В своей предельно эмоциональной и искренней проповеди Бога для сынов Израиля Исайя нес им отнюдь не тривиальные истины, известные еще со времен Авраама и Моисея, — он подводил их к восприятию некоей новой установки и звал к новой цели: «Восстань, восстань, облекись в силу твою, Сион! Облекись в одежды величия твоего, Иерусалим, город святой! Ибо уже не будет входить в тебя необрезанный и нечистый. Отряси с себя прах; встань, пленный Иерусалим! Сними цепи с шеи твоей, пленная дочь Сиона!» (Ис. 52:1-2. ). Исайя обращается к «Сиону» и «Иерусалиму» как объектам, наполненным новым содержанием, отличным от старого, доплененного, и, призывая свой народ «встать с колен» и «отрясти» с себя позор пленения, пророк, однако, не звал иудеев к войне или восстанию, — напротив, возвещает: "Я исполню слово: мир дальнему и ближнему, говорит Господь… " (Ис. 57:19).
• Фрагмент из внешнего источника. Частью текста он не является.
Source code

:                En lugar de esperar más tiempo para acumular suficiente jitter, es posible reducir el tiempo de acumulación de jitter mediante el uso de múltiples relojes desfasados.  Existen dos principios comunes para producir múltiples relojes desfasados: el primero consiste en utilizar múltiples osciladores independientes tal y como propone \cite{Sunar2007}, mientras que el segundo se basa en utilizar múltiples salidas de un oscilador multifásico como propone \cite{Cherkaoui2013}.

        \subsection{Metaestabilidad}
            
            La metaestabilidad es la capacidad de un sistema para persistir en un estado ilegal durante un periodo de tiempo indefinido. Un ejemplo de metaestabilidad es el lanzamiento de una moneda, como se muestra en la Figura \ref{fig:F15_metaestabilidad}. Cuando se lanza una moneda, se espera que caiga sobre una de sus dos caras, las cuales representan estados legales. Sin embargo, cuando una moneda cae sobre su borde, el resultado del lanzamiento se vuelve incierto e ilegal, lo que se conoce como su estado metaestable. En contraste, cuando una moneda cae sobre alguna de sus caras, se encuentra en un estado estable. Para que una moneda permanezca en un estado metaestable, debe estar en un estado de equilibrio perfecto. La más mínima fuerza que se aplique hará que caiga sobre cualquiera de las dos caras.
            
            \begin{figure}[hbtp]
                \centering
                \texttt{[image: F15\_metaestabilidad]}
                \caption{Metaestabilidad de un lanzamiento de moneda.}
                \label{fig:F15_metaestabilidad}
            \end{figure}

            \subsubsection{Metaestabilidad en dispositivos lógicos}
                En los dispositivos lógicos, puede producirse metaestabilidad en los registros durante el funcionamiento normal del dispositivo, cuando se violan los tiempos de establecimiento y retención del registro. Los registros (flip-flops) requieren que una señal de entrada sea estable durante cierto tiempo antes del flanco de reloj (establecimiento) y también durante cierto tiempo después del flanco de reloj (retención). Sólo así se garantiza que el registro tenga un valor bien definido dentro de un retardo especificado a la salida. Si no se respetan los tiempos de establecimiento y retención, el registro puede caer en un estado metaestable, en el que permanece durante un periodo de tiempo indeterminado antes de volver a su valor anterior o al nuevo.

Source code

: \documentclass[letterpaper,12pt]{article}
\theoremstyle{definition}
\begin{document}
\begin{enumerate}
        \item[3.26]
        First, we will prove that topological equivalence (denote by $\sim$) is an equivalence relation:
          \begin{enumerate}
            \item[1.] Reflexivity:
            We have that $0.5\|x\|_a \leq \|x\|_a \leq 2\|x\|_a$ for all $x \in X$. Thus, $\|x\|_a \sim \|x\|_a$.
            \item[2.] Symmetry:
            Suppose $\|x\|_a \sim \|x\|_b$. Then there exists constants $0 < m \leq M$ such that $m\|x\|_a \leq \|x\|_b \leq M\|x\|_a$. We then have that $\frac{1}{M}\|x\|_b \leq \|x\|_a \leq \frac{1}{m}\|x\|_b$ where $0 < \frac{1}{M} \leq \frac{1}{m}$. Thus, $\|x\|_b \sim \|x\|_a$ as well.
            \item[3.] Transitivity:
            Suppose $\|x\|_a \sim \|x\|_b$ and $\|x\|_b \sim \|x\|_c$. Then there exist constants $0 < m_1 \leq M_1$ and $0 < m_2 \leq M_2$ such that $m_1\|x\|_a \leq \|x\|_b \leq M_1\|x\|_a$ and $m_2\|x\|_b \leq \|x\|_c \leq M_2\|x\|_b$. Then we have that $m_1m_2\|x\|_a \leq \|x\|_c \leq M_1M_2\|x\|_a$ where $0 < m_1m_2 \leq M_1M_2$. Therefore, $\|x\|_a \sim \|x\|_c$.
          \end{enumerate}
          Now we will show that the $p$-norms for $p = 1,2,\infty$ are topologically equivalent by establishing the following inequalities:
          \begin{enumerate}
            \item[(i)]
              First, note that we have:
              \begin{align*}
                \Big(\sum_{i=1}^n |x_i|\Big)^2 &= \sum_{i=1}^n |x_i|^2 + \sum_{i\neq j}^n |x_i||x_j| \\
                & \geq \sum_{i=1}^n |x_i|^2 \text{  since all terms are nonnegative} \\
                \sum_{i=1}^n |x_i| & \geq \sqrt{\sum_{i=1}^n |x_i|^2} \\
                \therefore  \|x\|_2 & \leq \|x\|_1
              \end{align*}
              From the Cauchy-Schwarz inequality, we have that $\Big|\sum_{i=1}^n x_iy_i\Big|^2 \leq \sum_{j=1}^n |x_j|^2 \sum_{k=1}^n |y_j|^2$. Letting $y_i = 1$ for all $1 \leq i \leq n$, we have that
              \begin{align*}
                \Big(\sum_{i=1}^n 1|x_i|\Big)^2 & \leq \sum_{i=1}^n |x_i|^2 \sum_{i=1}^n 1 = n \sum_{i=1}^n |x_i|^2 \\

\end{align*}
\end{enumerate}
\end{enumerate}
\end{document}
Эта идиома "мир дальнему и ближнему", как нечто непохожее и отличное от «любви к ближнему», и стало новым пророческим словом, которое родило духовное течение, вынесшее на поверхность максиму Иисуса Христоса "воедино", а затем приведшее и к учению о Всеединстве в русской духовной философии; для этого течения, которое и должно именовать сионизмом, пророк Исайя издал постулат, который до настоящее время тревожит человечество как заветная цель: «… и перекуют мечи свои на орала, и копья свои — на серпы; не поднимет народ на народа меча, и не будут более учиться воевать» (Ис. 2:4). (Исторический казус: у входа в здание ООН в Нью-Йорке расположена замечательная скульптура советского ваятеля Е. В. Вучетича «Перекуем мечи на орала», олицетворяющая одну из сионистских дум пророка Исайи, а в самом ООН принимается решение, осуждающее сионизм).

Итак, если воспользоваться авторскими образными метафорами пророка Исайи то сионизмом у него должно назвать то, что имеет особую ценность для сочленения во всеединство членов рассеянного еврейского племени, и одновременно служит призывом для планетарного Всеединства народов, а эта двойственность возможна в силу того, что сионизм развился из заботы о монотеистическом Боге. Еврейский историк С. Дубнов считал вселенский аспект определяющим и единственным в воззрении пророка Исайи и отрицал на этом основании самозначимость сионизма как такового: «Пророк развивает ту мысль, что Иегова есть не только Бог еврейского народа, но и Бог всего мира, направляющий судьбы всех людей. Еврейский народ есть только избранник Божий, призванный открыть другим народам истинную веру и осуществить идеалы высшей правды на земле. Этот „избранник“ должен был терпеть муки и гонения, но он, в конце концов, восторжествует: он будет „светочем для народов“, знаменосцем истины для всего человечества» (1997, c. 199). В этой декларации несложно усмотреть потуги на высокомерное превосходство еврейства в глобальном аспекте, что служит откровенной фальсификацией идеала сионизма в первоавторстве пророка Исайи. Еврейский народ никому ничего не должен, а тем более он не должен терпеть «муки и гонения», которые есть упрек другим, но никак не заслуга ему; еврейский народ должен только одно: помышлять о себе и своем Боге. Но особенность здесь такова, что еврейская забота обладает вселенским эхом, а потому еврейская духовность непременно отзывается в слезах мира, во всей их святой чистоте.